- **TASK STATEMENT**: Return the lines below that contain the word "function".

BEGIN DATA PROVIDED

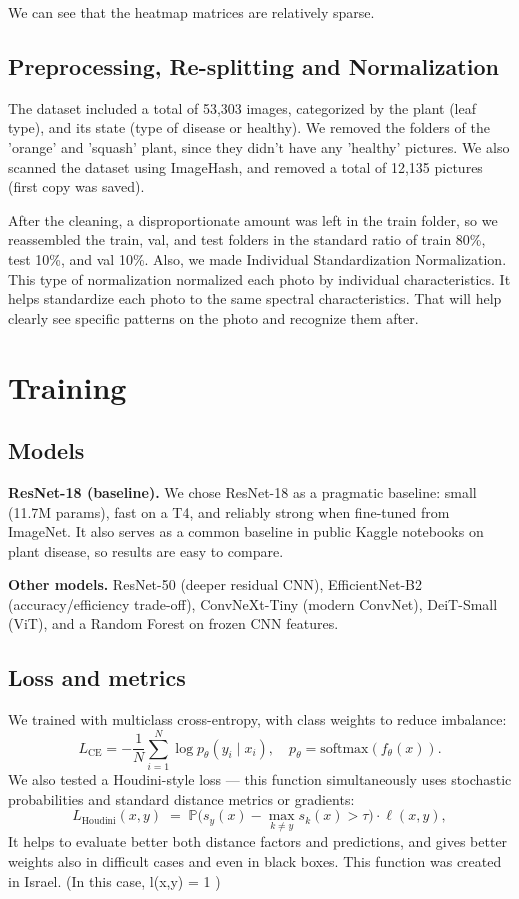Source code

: \documentclass{article}
\begin{document}
We can see that the heatmap matrices are relatively sparse.\\

\subsection{Preprocessing, Re-splitting and Normalization}
The dataset included a total of 53,303 images, categorized by the plant (leaf type), and its state (type of disease or healthy). We removed the folders of the 'orange' and 'squash' plant, since they didn't have any 'healthy' pictures. We also scanned the dataset using ImageHash, and removed a total of 12,135 pictures (first copy was saved).

After the cleaning, a disproportionate amount was left in the train folder, so we reassembled the train, val, and test folders in the standard ratio of train 80\%, test 10\%, and val 10\%. Also, we made Individual Standardization Normalization. This type of normalization normalized each photo by individual characteristics. It helps standardize each photo to the same spectral characteristics. That will help clearly see specific patterns on the photo and recognize them after.

 
\section{Training}
\subsection{Models}
\textbf{ResNet-18 (baseline).} We chose ResNet-18 as a pragmatic baseline: small (11.7M params), fast on a T4, and reliably strong when fine-tuned from ImageNet. It also serves as a common baseline in public Kaggle notebooks on plant disease, so results are easy to compare.

\noindent\textbf{Other models.} ResNet-50 (deeper residual CNN), EfficientNet-B2 (accuracy/efficiency trade-off), ConvNeXt-Tiny (modern ConvNet), DeiT-Small (ViT), and a Random Forest on frozen CNN features.

\subsection{Loss and metrics}
We trained with multiclass cross-entropy, with class weights to reduce imbalance:
\[
L_{\text{CE}} = -\frac{1}{N}\sum_{i=1}^{N}\log p_\theta(y_i\mid x_i), \quad
p_\theta = \text{softmax}(f_\theta(x)).
\]
We also tested a Houdini-style loss — this function simultaneously uses stochastic probabilities and standard distance metrics or gradients:
\[
L_{\text{Houdini}}(x,y) \;=\; \mathbb{P}\big(s_y(x)-\max_{k\neq y}s_k(x) > \tau\big)\cdot \ell(x,y),
\] 
It helps to evaluate better both distance factors and predictions, and gives better weights also in difficult cases and even in black boxes. This function was created in Israel. (In this case, l(x,y) = 1 ) 
\end{document}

END DATA PROVIDED

- **RESPONSE TO THE EXERCISE**:
We also tested a Houdini-style loss — this function simultaneously uses stochastic probabilities and standard distance metrics or gradients:
It helps to evaluate better both distance factors and predictions, and gives better weights also in difficult cases and even in black boxes. This function was created in Israel. (In this case, l(x,y) = 1 ) 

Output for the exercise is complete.